Uno rara vez tiene amigos nuevos cuando ya es adulto. La mayoría de personas conservan a sus amigos del colegio, algunos de la universidad y allí están bien. Para los pocos como yo que no tuvimos casi ninguna amistad de jóvenes, nos toca hacerlos ya más viejos, con todas las dificultades que eso conlleva. Porque con las personas que uno creció, ya hay un pasado en común que no hay que volver a visitar. Uno sabe más o menos cuál es su historia familiar, gustos, logros. Son atajos. Y, como todos los atajos, también tienen la desventaja que abrevian la historia, dejando fuera muchos detalles que podría valer la pena volver a explorar.

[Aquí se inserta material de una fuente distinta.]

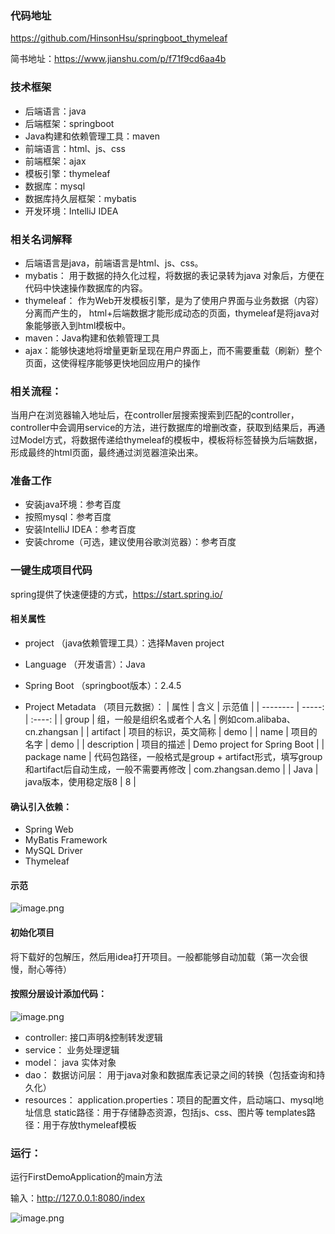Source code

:### 代码地址
https://github.com/HinsonHsu/springboot_thymeleaf

简书地址：https://www.jianshu.com/p/f71f9cd6aa4b

### 技术框架
+ 后端语言：java
+ 后端框架：springboot
+ Java构建和依赖管理工具：maven
+ 前端语言：html、js、css
+ 前端框架：ajax
+ 模板引擎：thymeleaf
+ 数据库：mysql
+ 数据库持久层框架：mybatis
+ 开发环境：IntelliJ IDEA

### 相关名词解释
+ 后端语言是java，前端语言是html、js、css。
+ mybatis：
用于数据的持久化过程，将数据的表记录转为java 对象后，方便在代码中快速操作数据库的内容。
+ thymeleaf：
作为Web开发模板引擎，是为了使用户界面与业务数据（内容）分离而产生的，
html+后端数据才能形成动态的页面，thymeleaf是将java对象能够嵌入到html模板中。
+ maven：Java构建和依赖管理工具
+ ajax：能够快速地将增量更新呈现在用户界面上，而不需要重载（刷新）整个页面，这使得程序能够更快地回应用户的操作

### 相关流程：
当用户在浏览器输入地址后，在controller层搜索搜索到匹配的controller，controller中会调用service的方法，进行数据库的增删改查，获取到结果后，再通过Model方式，将数据传递给thymeleaf的模板中，模板将标签替换为后端数据，形成最终的html页面，最终通过浏览器渲染出来。

### 准备工作
+ 安装java环境：参考百度
+ 按照mysql：参考百度
+ 安装IntelliJ IDEA：参考百度
+ 安装chrome（可选，建议使用谷歌浏览器）：参考百度

### 一键生成项目代码
spring提供了快速便捷的方式，https://start.spring.io/

#### 相关属性

+ project
（java依赖管理工具）：选择Maven project

+ Language
（开发语言）：Java

+ Spring Boot
（springboot版本）：2.4.5
+ Project Metadata
（项目元数据）：
  | 属性    | 含义    |  示范值  |
    | --------   | -----:   | :----: |
    | group        | 组，一般是组织名或者个人名      |   例如com.alibaba、cn.zhangsan    |
    | artifact        | 项目的标识，英文简称      |   demo    |
    | name        | 项目的名字      |   demo    |
    | description        | 项目的描述      |   Demo  project for Spring Boot    |
  | package name        | 代码包路径，一般格式是group + artifact形式，填写group和artifact后自动生成，一般不需要再修改     |   com.zhangsan.demo    |
  | Java       | java版本，使用稳定版8     |   8   |

#### 确认引入依赖：
+ Spring Web
+ MyBatis Framework 
+ MySQL Driver 
+ Thymeleaf

#### 示范
![image.png](https://upload-images.jianshu.io/upload_images/14105483-7f2c66f9062be083.png?imageMogr2/auto-orient/strip%7CimageView2/2/w/1240)

#### 初始化项目
将下载好的包解压，然后用idea打开项目。一般都能够自动加载（第一次会很慢，耐心等待）

#### 按照分层设计添加代码：

![image.png](https://upload-images.jianshu.io/upload_images/14105483-99ff064b362c5b91.png?imageMogr2/auto-orient/strip%7CimageView2/2/w/1240)

 + controller: 
接口声明&控制转发逻辑
+ service：
业务处理逻辑
+ model：
java 实体对象
+ dao：
数据访问层：
用于java对象和数据库表记录之间的转换（包括查询和持久化）
+ resources：
application.properties：项目的配置文件，启动端口、mysql地址信息
static路径：用于存储静态资源，包括js、css、图片等
templates路径：用于存放thymeleaf模板

### 运行：
运行FirstDemoApplication的main方法

输入：http://127.0.0.1:8080/index

![image.png](https://upload-images.jianshu.io/upload_images/14105483-eeb73960018dc9d9.png?imageMogr2/auto-orient/strip%7CimageView2/2/w/1240)
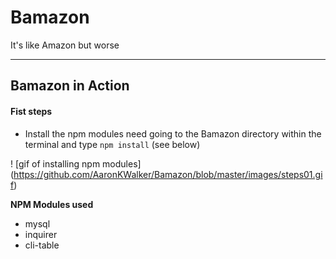 # Bamazon

It's like Amazon but worse

---
## Bamazon in Action

#### Fist steps

* Install the npm modules need going to the Bamazon directory within the terminal and type `npm install` (see below)

! [gif of installing npm modules]
(https://github.com/AaronKWalker/Bamazon/blob/master/images/steps01.gif)

**NPM Modules used**
* mysql
* inquirer
* cli-table

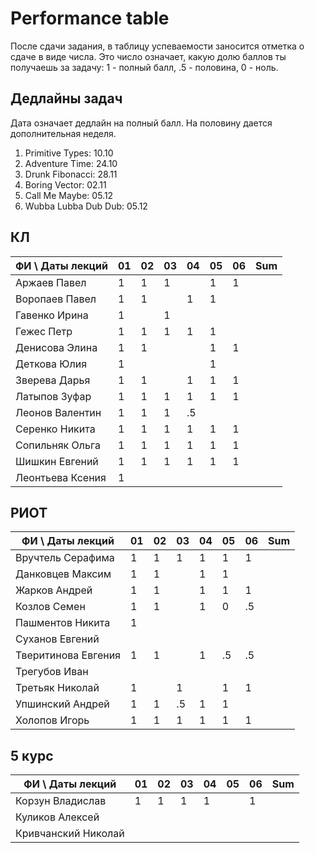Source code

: # Performance table

После сдачи задания, в таблицу успеваемости заносится отметка о сдаче в виде числа. Это число означает, какую долю баллов ты получаешь за задачу: 1 - полный балл, .5 - половина, 0 - ноль.

## Дедлайны задач

Дата означает дедлайн на полный балл. На половину дается дополнительная неделя.

1. Primitive Types: 10.10
1. Adventure Time: 24.10
1. Drunk Fibonacci: 28.11
1. Boring Vector: 02.11
1. Call Me Maybe: 05.12
1. Wubba Lubba Dub Dub: 05.12

## КЛ

| ФИ \ Даты лекций| 01 | 02 | 03 | 04 | 05 | 06 | Sum |
|-----------------|----|----|----|----|----|----|-----|
| Аржаев Павел    |  1 |  1 |  1 |    |  1 |  1 |     |
| Воропаев Павел  |  1 |  1 |    |  1 |  1 |    |     |
| Гавенко Ирина   |  1 |    |  1 |    |    |    |     |
| Гежес Петр      |  1 |  1 |  1 |  1 |  1 |    |     |
| Денисова Элина  |  1 |  1 |    |    |  1 |  1 |     |
| Деткова Юлия    |  1 |    |    |    |  1 |    |     |
| Зверева Дарья   |  1 |  1 |    |  1 |  1 |  1 |     |
| Латыпов Зуфар   |  1 |  1 |  1 |  1 |  1 |  1 |     |
| Леонов Валентин |  1 |  1 |  1 | .5 |    |    |     |
| Серенко Никита  |  1 |  1 |  1 |  1 |  1 |  1 |     |
| Сопильняк Ольга |  1 |  1 |  1 |  1 |  1 |  1 |     |
| Шишкин Евгений  |  1 |  1 |  1 |  1 |  1 |  1 |     |
| Леонтьева Ксения|  1 |    |    |    |    |    |     |

## РИОТ

| ФИ \ Даты лекций    | 01 | 02 | 03 | 04 | 05 | 06 | Sum |
|---------------------|----|----|----|----|----|----|-----|
| Вручтель Серафима   |  1 |  1 |  1 |  1 |  1 |  1 |     |
| Данковцев Максим    |  1 |  1 |    |  1 |  1 |    |     |
| Жарков Андрей       |  1 |  1 |    |  1 |  1 |  1 |     |
| Козлов Семен        |  1 |  1 |    |  1 |  0 | .5 |     |
| Пашментов Никита    |  1 |    |    |    |    |    |     |
| Суханов Евгений     |    |    |    |    |    |    |     |
| Тверитинова Евгения |  1 |  1 |    |  1 | .5 | .5 |     |
| Трегубов Иван       |    |    |    |    |    |    |     |
| Третьяк Николай     |  1 |    |  1 |    |  1 |  1 |     |
| Упшинский Андрей    |  1 |  1 | .5 |  1 |  1 |    |     |
| Холопов Игорь       |  1 |  1 |  1 |  1 |  1 |  1 |     |

## 5 курс

| ФИ \ Даты лекций    | 01 | 02 | 03 | 04 | 05 | 06 | Sum |
|---------------------|----|----|----|----|----|----|-----|
| Корзун Владислав    |  1 |  1 |  1 |  1 |    |  1 |     |
| Куликов Алексей     |    |    |    |    |    |    |     |
| Кривчанский Николай |    |    |    |    |    |    |     |

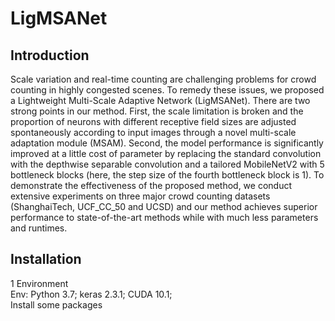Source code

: # LigMSANet
## Introduction
Scale variation and real-time counting are challenging problems for crowd counting in highly congested scenes. To remedy these issues, we proposed a Lightweight Multi-Scale Adaptive Network (LigMSANet). There are two strong points in our method. First, the scale limitation is broken and the proportion of neurons with different receptive field sizes are adjusted spontaneously according to input images through a novel multi-scale adaptation module (MSAM). Second, the model performance is significantly improved at a little cost of parameter by replacing the standard convolution with the depthwise separable convolution and a tailored MobileNetV2 with 5 bottleneck blocks (here, the step size of the fourth bottleneck block is 1). To demonstrate the effectiveness of the proposed method, we conduct extensive experiments on three major crowd counting datasets (ShanghaiTech, UCF_CC_50 and UCSD) and our method achieves superior performance to state-of-the-art methods while with much less parameters and runtimes.
## Installation
1 Environment<br>
Env: Python 3.7; keras 2.3.1; CUDA 10.1; <br>
Install some packages
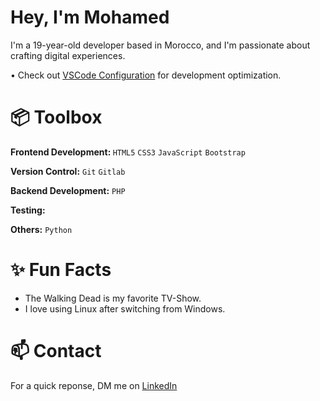 #  Hey, I'm Mohamed
I'm a 19-year-old developer based in Morocco, and I'm passionate about crafting digital experiences.

• Check out <a href="https://github.com/7xmohamed/vscode-settings">VSCode Configuration</a> for development optimization.


# 📦 Toolbox
<strong>Frontend Development: </strong> <code>HTML5</code> <code>CSS3</code> <code>JavaScript</code> <code>Bootstrap</code>

<strong>Version Control:</strong> <code>Git</code> <code>Gitlab</code>

<strong>Backend Development:</strong> <code>PHP</code>

<strong>Testing:</strong>

<strong>Others:</strong> <code>Python</code>


# ✨ Fun Facts
<ul>
  <li>The Walking Dead is my favorite TV-Show.</li>
  <li>I love using Linux after switching from Windows.</li>
</ul>


# 📫 Contact

For a quick reponse, DM me on <a href="www.linkedin.com/in/7xmohamed">LinkedIn</a>

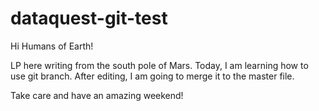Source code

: # dataquest-git-test

Hi Humans of Earth!

LP here writing from the south pole of Mars. Today, I am learning how to use git branch. After editing, I am going to merge it to the master file. 

Take care and have an amazing weekend!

El cerebro toma atajos todo el tiempo. Como no tener que pensar a detalle la ruta de vuelta a casa. O no tener que fijarse con demasiada atención en la cara de la pareja. Llena las faltantes y sigue, porque tiene que avanzar. No daríamos dos pasos seguidos si tuviéramos que volver a aprender a caminar cada vez que queremos hacerlo. Y probablemente vamos acarreando defectos de lo mal aprendido.
Conocer personas nuevas a cierta edad requiere un esfuerzo. También requiere que uno decida qué le interesa saber. Aunque se tome la ruta escénica, ni así todos los detalles son relevantes.